I've had a bodybugg since last Sept. I still wear it daily (except when I'm on vacation!) and log in my food. It definitely feels worth the money, it's a big investment up front and now I pay $9.99/mo. For it to track the calories you eat, you have to enter in your food, which I was doing before I had the bodybugg at WeightWatchers online, so I was already used to that (I've since stopped subscribing to WW online, which was about $15/mo) What I like best about the bodybugg is how it tracks calories burned. I found an old note I wrote last fall after I'd had the bodybugg for 2 weeks that I wrote on facebook, I'll cut and paste it below.
"Down sides:
1) It's buggy to set up with a Mac. Once set up, the only buggy part is that I have to close Safari and re-open it in order to successfully upload information. I couldn't have gotten it set up without the help of my husband, who is tech-savvy. BodyBugg doesn't work with the Firefox browser, but it works with Safari. But even with Safari, for it to work with Snow Leopard OS we had to change a setting on Safari.

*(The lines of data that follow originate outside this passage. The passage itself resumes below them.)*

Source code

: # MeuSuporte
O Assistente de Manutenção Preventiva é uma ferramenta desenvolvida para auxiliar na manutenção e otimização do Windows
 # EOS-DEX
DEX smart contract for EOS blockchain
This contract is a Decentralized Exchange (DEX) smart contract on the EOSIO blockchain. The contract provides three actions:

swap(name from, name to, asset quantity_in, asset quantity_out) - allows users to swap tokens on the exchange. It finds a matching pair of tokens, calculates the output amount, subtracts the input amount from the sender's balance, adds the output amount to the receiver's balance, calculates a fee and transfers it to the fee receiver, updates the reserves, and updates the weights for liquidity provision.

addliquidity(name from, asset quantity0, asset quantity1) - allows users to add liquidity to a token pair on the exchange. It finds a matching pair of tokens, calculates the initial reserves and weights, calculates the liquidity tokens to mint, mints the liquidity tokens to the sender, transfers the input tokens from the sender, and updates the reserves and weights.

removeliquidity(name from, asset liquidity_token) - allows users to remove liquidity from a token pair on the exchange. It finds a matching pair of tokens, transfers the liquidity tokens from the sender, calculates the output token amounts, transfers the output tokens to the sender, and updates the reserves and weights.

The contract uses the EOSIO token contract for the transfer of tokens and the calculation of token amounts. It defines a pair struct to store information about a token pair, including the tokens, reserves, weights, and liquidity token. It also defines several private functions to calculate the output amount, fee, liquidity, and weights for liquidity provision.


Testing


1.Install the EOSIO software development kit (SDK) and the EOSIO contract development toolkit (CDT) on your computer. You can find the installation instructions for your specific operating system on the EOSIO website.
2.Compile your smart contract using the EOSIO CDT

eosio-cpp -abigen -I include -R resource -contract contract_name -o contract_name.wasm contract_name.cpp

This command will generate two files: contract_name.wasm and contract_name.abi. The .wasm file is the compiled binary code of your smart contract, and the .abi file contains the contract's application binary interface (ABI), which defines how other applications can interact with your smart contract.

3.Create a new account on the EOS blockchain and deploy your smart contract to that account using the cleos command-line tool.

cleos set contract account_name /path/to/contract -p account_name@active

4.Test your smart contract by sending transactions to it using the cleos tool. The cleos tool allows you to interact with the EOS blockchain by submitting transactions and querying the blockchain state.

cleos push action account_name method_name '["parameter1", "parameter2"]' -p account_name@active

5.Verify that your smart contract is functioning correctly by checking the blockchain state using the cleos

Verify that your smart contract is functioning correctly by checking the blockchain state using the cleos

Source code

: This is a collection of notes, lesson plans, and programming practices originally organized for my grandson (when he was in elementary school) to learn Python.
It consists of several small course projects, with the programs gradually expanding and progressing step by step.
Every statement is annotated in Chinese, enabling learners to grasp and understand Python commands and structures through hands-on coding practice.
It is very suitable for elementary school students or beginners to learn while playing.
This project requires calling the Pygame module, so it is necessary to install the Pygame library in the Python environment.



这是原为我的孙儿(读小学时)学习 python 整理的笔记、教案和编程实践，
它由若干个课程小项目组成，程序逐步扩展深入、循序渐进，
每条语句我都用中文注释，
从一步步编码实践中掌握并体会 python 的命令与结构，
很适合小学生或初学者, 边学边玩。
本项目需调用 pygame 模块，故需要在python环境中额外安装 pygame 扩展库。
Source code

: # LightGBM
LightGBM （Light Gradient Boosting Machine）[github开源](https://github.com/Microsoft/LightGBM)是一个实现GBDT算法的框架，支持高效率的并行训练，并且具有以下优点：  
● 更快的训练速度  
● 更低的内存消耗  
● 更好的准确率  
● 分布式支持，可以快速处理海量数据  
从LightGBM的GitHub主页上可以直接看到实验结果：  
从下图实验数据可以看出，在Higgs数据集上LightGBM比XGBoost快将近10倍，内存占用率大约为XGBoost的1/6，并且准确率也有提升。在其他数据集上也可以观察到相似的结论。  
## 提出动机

2) It's spendy, and there's a monthly subscription fee on top the device. My husband bought this for me as a birthday present, with 6 months subscription, so I'm not really feeling the $ pain, but still, it's a few hundred dollars investment up front. The monthly subscription fee is comparable to my Weight Watchers fee (which I canceled) so once you buy the device, its cost seems comparable to other weight management systems. (And a friend told me that you can find used BodyBuggs on ebay and craigslist, though I haven't looked.)
Things I like: I find their tag line that it "takes all the guesswork out" to be true. I discovered that cooking, practicing cello, and sewing all burn around the same calories as yoga! I had always considered those other activities to be "sedentary". Really, the only thing that burns calories like watching TV is sleeping. TV is the devil! Unless I'm on the treadmill while watching it! I've stepped up my cardio exercise the past couple weeks as a result of BodyBugg feedback.
I like that when you initially set it up, you set your goals and choose how much of a calorie deficit, balance, or surplus you want to shoot for. I've definitely been exercising and moving around more to meet my goals, and it's motivating to upload the information and see a graph of my activity. Obviously I've always known that, for example, walking the dog is healthier than watching TV, but there is something oddly rewarding about seeing my activity on a graph!
Entering what I've eaten is about as easy as Weight Watchers online, once I got the hang of their interface. It gets super easy once you start eating the same meals because it's stored in memory. My morning oatmeal and my fruit smoothies are no-brainers now. And their library of food seems pretty vast. For example, if I enter in "Clif" it comes up with a vast list of every Clif bar product on the market. I click on the bar I ate, and instantly all the nutritional information is logged into my profile.
I appreciate the very detailed nutritional information. Besides just calories, it charts your intake of protein, fat, carbs, cholesterol, saturated fat, fiber, calcium, sodium, and fiber. I love seeing how my vegan diet translates into zero cholesterol intake, crazy high fiber intake, and more than enough protein. And it helped confirm that I will continue taking a calcium supplement everyday, because most days I'm a little low.
Oh, and it's comfortable to wear, I don't notice it."